Saved entries
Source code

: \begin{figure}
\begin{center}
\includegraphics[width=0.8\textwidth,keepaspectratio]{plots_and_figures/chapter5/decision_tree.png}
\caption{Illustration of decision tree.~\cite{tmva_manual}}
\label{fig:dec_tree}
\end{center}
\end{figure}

▶ **PROMPT**:
Your task is to retype all of the lines above exactly.

▶ **SOLVED EXERCISE**:
Source code

: \begin{figure}
\begin{center}
\includegraphics[width=0.8\textwidth,keepaspectratio]{plots_and_figures/chapter5/decision_tree.png}
\caption{Illustration of decision tree.~\cite{tmva_manual}}
\label{fig:dec_tree}
\end{center}
\end{figure}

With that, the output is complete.